● **Task details**: Your answer must be every line of the data that holds the string "when".

● **Extracted data**:
________________________________________

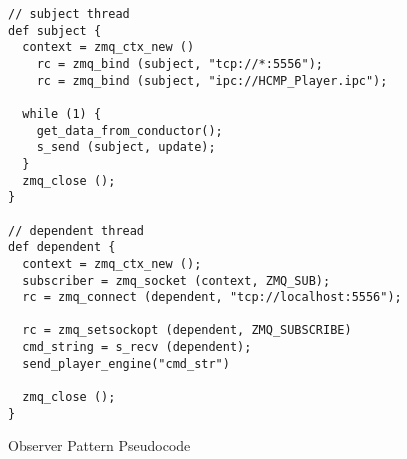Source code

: \begin{table}[htdp]
\centering
\begin{lstlisting}
// subject thread 
def subject {
  context = zmq_ctx_new ()
	rc = zmq_bind (subject, "tcp://*:5556");
	rc = zmq_bind (subject, "ipc://HCMP_Player.ipc");

  while (1) {
    get_data_from_conductor();
    s_send (subject, update);
  }
  zmq_close ();
}

// dependent thread 
def dependent {
  context = zmq_ctx_new ();
  subscriber = zmq_socket (context, ZMQ_SUB);
  rc = zmq_connect (dependent, "tcp://localhost:5556");

  rc = zmq_setsockopt (dependent, ZMQ_SUBSCRIBE)
  cmd_string = s_recv (dependent);
  send_player_engine("cmd_str")

  zmq_close ();
}

\end{lstlisting}
\caption[Observer Pattern Pseudocode]{Observer Pattern Pseudocode}
\end{table}
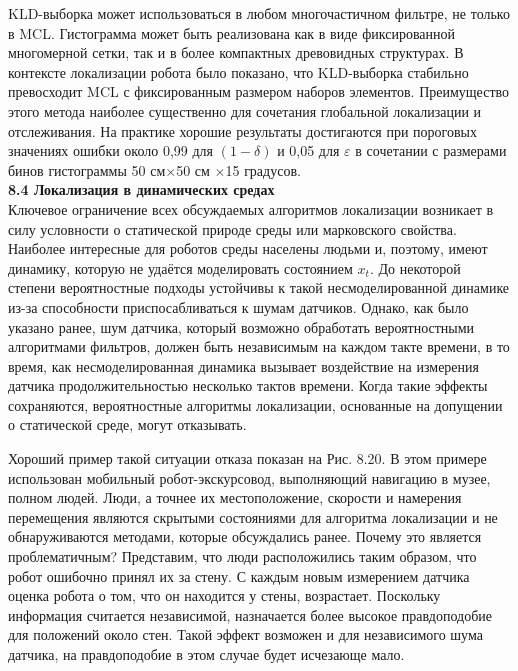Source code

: \documentclass[10pt,a4paper]{article}
\begin{document}
KLD-выборка может использоваться в любом многочастичном фильтре, не только в MCL. Гистограмма может быть реализована как в виде фиксированной многомерной сетки, так и в более компактных древовидных структурах. В контексте локализации робота было показано, что KLD-выборка стабильно превосходит MCL с фиксированным размером наборов элементов. Преимущество этого метода наиболее существенно для сочетания глобальной локализации и отслеживания. На практике хорошие результаты достигаются при пороговых значениях ошибки около 0,99 для $(1-\delta)$ и 0,05 для $\varepsilon$ в сочетании с размерами бинов гистограммы  50 см$\times$50 см $\times$15 градусов.\\

\textbf{8.4	Локализация в динамических средах}\\

Ключевое ограничение всех обсуждаемых алгоритмов локализации возникает в силу условности о статической природе среды или марковского свойства. Наиболее интересные для роботов среды населены людьми и, поэтому, имеют динамику, которую не удаётся моделировать состоянием $x_t$. До некоторой степени вероятностные подходы устойчивы к такой несмоделированной динамике из-за способности приспосабливаться к шумам датчиков. Однако, как было указано ранее, шум датчика, который возможно обработать вероятностными алгоритмами фильтров, должен быть независимым на каждом такте времени, в то время, как несмоделированная динамика вызывает воздействие на измерения датчика продолжительностью несколько тактов времени. Когда такие эффекты сохраняются, вероятностные алгоритмы локализации, основанные на допущении о статической среде, могут отказывать. 

Хороший пример такой ситуации отказа показан на Рис. 8.20. В этом примере использован мобильный робот-экскурсовод, выполняющий навигацию в музее, полном людей. Люди, а точнее их местоположение, скорости и намерения перемещения являются скрытыми состояниями для алгоритма локализации и не обнаруживаются методами, которые обсуждались ранее. Почему это является проблематичным? Представим, что люди расположились таким образом, что робот ошибочно принял их за стену. С каждым новым измерением датчика оценка робота о том, что он находится у стены, возрастает. Поскольку информация считается независимой, назначается более высокое правдоподобие для положений около стен. Такой эффект возможен и для независимого шума датчика, на правдоподобие в этом случае будет исчезающе мало.
\end{document}
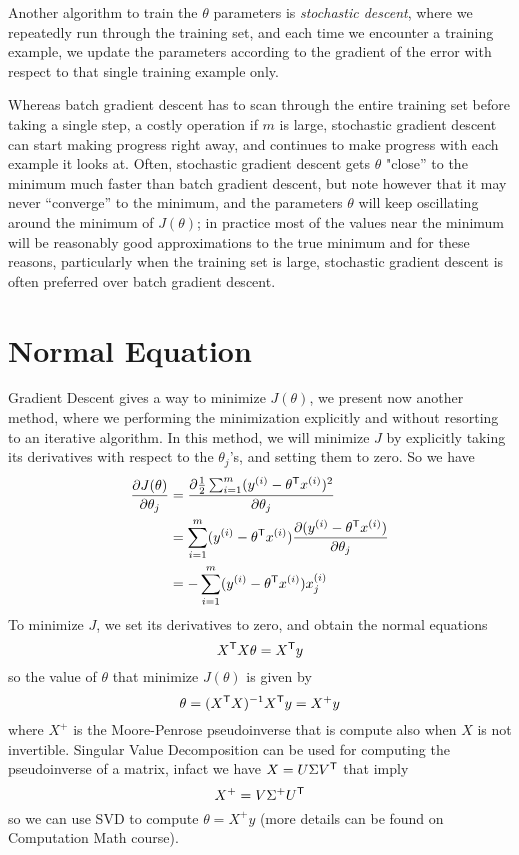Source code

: Another algorithm to train the $\theta$ parameters is \emph{stochastic descent}, where 
we repeatedly run through the training set, and each time we encounter a training example,
we update the parameters according to the gradient of the error with respect to that single training example only.

Whereas batch gradient descent has to scan through the entire training set before taking a single step,
a costly operation if $m$ is large, stochastic gradient descent can start making progress right away,
and continues to make progress with each example it looks at.\newline
Often, stochastic gradient descent gets $\theta$ "close” to the minimum much faster than batch 
gradient descent, but note however that it may never “converge” to the minimum, and the parameters
$\theta$ will keep oscillating around the minimum of $J(\theta)$; in practice most of the values near the minimum
will be reasonably good approximations to the true minimum and for these reasons, particularly when 
the training set is large, stochastic gradient descent is often preferred over batch gradient descent.

\section{Normal Equation}
Gradient Descent gives a way to minimize $J(\theta)$, we present now another method, where 
we performing the minimization explicitly and without resorting to an iterative algorithm.\newline
In this method, we will minimize $J$ by explicitly taking its derivatives with respect to the $\theta_j$’s,
and setting them to zero.\newline
So we have
\begin{align*}
	\frac{\partial J(\theta)}{\partial \theta_j} & = \frac{\partial \frac{1}{2} \sum_{i=1}^m (y^{(i)}-\theta ^ \mathsf{T}x^{(i)})^2}{\partial \theta_j} \\
	                                 & = \sum _{i=1}^m (y^{(i)} - \theta ^ \mathsf{T}x^{(i)}) \frac{\partial (y^{(i)} - \theta ^ \mathsf{T}x^{(i)})}{\partial \theta_j} \\
					 & = - \sum _{i=1}^m (y^{(i)} - \theta ^ \mathsf{T}x^{(i)}) x^{(i)}_j \\
\end{align*}
To minimize $J$, we set its derivatives to zero, and obtain the normal equations
\[ X ^ \mathsf{T} X \theta = X ^ \mathsf{T} y \]
so the value of $\theta$ that minimize $J(\theta)$ is given by 
\[ \theta = (X ^ \mathsf{T} X)^{-1} X ^ \mathsf{T} y = X^+ y\]
where $X^+$ is the Moore-Penrose pseudoinverse that is compute also when $X$ is not invertible.\newline
Singular Value Decomposition can be used for computing the pseudoinverse of a matrix, infact we have $X = U \Sigma V ^ \mathsf{T}$ that imply 
\[ X^+ = V \Sigma^+ U ^ \mathsf{T} \]
so we can use SVD to compute $\theta = X^+ y$ (more details can be found on Computation Math course).

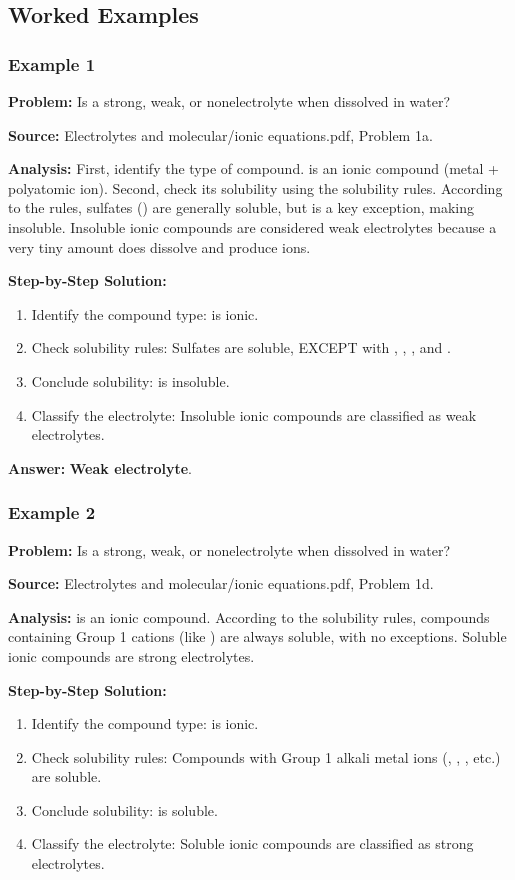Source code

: \documentclass{article}
\begin{document}
\subsection{Worked Examples}
\subsubsection{Example 1}
\textbf{Problem:} Is  a strong, weak, or nonelectrolyte when dissolved in water?

\textbf{Source:} Electrolytes and molecular/ionic equations.pdf, Problem 1a.

\textbf{Analysis:} First, identify the type of compound.  is an ionic compound (metal + polyatomic ion). Second, check its solubility using the solubility rules. According to the rules, sulfates () are generally soluble, but  is a key exception, making  insoluble. Insoluble ionic compounds are considered weak electrolytes because a very tiny amount does dissolve and produce ions.

\textbf{Step-by-Step Solution:}
\begin{enumerate}
    \item Identify the compound type:  is ionic.
    \item Check solubility rules: Sulfates are soluble, EXCEPT with , , , and .
    \item Conclude solubility:  is insoluble.
    \item Classify the electrolyte: Insoluble ionic compounds are classified as weak electrolytes.
\end{enumerate}

\textbf{Answer:} \textbf{Weak electrolyte}.

\subsubsection{Example 2}
\textbf{Problem:} Is  a strong, weak, or nonelectrolyte when dissolved in water?

\textbf{Source:} Electrolytes and molecular/ionic equations.pdf, Problem 1d.

\textbf{Analysis:}  is an ionic compound. According to the solubility rules, compounds containing Group 1 cations (like ) are always soluble, with no exceptions. Soluble ionic compounds are strong electrolytes.

\textbf{Step-by-Step Solution:}
\begin{enumerate}
    \item Identify the compound type:  is ionic.
    \item Check solubility rules: Compounds with Group 1 alkali metal ions (, , , etc.) are soluble.
    \item Conclude solubility:  is soluble.
    \item Classify the electrolyte: Soluble ionic compounds are classified as strong electrolytes.
\end{enumerate}
\end{document}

________________________________________

● **Output below**:
will be reasonably good approximations to the true minimum and for these reasons, particularly when 
where $X^+$ is the Moore-Penrose pseudoinverse that is compute also when $X$ is not invertible.\newline
\textbf{Problem:} Is  a strong, weak, or nonelectrolyte when dissolved in water?
\textbf{Problem:} Is  a strong, weak, or nonelectrolyte when dissolved in water?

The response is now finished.